The third company is Cades Studec. According to its Ministry of Corporate Affairs filings, 24% of this company is owned by Studec France, which works in the defense sector.

Chandrasekhar served on the Standing Committee for Defence between September 1, 2014, and August 30, 2017.

He attended meetings where Rafale was discussed. “In regard to acquisition, the Committee are very particular about the ‘Rafale’ Medium Multi Role Combat Aircraft (MMRCA) about which they recommend that negotiations should be completed at the earliest, procurement to be accelerated and every effort be made to avoid any kind of delay,” says the minutes of one meeting.

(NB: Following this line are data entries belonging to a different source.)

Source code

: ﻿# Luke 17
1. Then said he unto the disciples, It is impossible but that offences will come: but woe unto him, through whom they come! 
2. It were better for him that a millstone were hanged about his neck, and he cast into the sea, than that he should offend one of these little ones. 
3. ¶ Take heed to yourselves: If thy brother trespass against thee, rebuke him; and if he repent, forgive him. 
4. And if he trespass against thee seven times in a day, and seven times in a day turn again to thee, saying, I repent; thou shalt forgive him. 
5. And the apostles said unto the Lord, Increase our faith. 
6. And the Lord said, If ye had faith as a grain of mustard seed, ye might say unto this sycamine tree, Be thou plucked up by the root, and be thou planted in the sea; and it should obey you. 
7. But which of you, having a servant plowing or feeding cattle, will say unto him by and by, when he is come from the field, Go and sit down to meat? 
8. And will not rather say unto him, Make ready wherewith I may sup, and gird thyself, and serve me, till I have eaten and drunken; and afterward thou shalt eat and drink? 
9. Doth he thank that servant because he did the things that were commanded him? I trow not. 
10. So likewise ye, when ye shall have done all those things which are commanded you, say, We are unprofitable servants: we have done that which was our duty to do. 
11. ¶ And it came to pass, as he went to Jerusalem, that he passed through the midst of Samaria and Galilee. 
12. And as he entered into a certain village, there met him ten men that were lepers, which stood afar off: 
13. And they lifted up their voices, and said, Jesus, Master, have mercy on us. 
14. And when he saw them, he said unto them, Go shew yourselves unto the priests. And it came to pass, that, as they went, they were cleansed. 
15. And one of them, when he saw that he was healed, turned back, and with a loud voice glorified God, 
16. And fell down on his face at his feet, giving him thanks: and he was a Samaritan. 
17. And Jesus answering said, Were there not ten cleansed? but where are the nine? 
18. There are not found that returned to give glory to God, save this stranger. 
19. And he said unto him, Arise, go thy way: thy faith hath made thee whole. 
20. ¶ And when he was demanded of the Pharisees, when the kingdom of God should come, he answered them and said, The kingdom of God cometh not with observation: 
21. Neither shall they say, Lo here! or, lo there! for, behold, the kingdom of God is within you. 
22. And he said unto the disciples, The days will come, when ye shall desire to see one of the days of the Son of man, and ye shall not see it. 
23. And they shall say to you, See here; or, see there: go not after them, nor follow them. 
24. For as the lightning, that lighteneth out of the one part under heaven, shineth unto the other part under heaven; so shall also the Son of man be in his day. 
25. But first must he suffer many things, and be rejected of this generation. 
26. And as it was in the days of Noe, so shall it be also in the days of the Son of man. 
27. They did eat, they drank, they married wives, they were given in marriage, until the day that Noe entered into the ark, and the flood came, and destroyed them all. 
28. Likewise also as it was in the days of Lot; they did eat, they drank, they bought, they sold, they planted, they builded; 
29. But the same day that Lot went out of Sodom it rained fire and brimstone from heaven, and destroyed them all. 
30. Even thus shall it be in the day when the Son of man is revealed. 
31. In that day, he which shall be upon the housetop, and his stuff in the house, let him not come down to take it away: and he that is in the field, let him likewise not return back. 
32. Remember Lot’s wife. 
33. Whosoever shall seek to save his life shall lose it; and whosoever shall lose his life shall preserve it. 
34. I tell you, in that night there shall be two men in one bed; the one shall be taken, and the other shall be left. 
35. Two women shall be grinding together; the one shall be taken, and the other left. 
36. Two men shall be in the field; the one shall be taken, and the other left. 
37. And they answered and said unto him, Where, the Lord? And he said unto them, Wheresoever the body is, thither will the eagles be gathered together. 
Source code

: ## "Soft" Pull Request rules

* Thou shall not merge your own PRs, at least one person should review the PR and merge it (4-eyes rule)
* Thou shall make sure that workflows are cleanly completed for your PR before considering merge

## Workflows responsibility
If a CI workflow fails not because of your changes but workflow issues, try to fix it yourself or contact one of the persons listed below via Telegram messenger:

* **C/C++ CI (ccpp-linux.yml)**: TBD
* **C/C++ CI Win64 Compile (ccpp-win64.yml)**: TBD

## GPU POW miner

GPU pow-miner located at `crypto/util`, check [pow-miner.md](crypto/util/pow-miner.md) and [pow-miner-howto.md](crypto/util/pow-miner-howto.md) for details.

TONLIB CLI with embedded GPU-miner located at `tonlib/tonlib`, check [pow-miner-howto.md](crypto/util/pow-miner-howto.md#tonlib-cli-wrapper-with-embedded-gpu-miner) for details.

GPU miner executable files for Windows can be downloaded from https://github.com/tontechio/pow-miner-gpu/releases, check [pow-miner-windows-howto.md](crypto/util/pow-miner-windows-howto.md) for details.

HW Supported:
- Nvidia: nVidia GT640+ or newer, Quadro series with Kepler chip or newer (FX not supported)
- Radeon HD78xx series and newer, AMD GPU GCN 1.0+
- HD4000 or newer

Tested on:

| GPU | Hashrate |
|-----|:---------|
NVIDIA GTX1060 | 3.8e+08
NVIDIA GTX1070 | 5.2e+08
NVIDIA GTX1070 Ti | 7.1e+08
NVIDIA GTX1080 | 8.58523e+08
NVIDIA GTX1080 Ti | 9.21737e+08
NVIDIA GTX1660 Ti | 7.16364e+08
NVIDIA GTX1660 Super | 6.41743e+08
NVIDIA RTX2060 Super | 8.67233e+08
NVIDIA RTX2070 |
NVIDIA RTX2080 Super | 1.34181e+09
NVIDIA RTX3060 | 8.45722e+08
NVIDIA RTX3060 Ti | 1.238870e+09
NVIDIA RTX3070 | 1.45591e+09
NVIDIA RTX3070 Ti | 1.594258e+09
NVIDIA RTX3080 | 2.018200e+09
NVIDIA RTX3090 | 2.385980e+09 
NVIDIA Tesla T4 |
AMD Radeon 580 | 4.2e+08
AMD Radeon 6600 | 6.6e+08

In another Standing Committee meeting, another missile made by MBDA was discussed.

Scroll.in sent questions about both the discrepancy of net worth and possible conflicts of interest to Chandrasekhar. His office did not answer our question about the divergent valuation of Jupiter Global. His spokesperson, Pradeep Joseph, told Scroll.in to contact these specific companies saying they have “independent boards and management”. This response, however, elides over the fact that companies owned by Chandrasekhar hold controlling stakes in all but one company Scroll.in looked at – Assystem Axiscades is owned equally by the two partners.

On the question of conflicts of interest, Joseph said: “As required by Parliament, he has disclosed all his interests in his disclosures. All of Mr. Chandrasekhar’s disclosures are prepared by Senior External Counsel to be fully compliant with all mandatory disclosure requirements of Parliament.”

This response, however, sits oddly with a 2015 ADR report which sought to collate parliamentarians’ business holdings. Chandrasekhar disclosed his link to Jupiter Capital but described its business type as “NBFC Business”, meaning a Non-Banking Financial Corporation, a term usually used for firms that provide financial services, not holding companies.

As per this report, he did not mention any subsidaries of the company.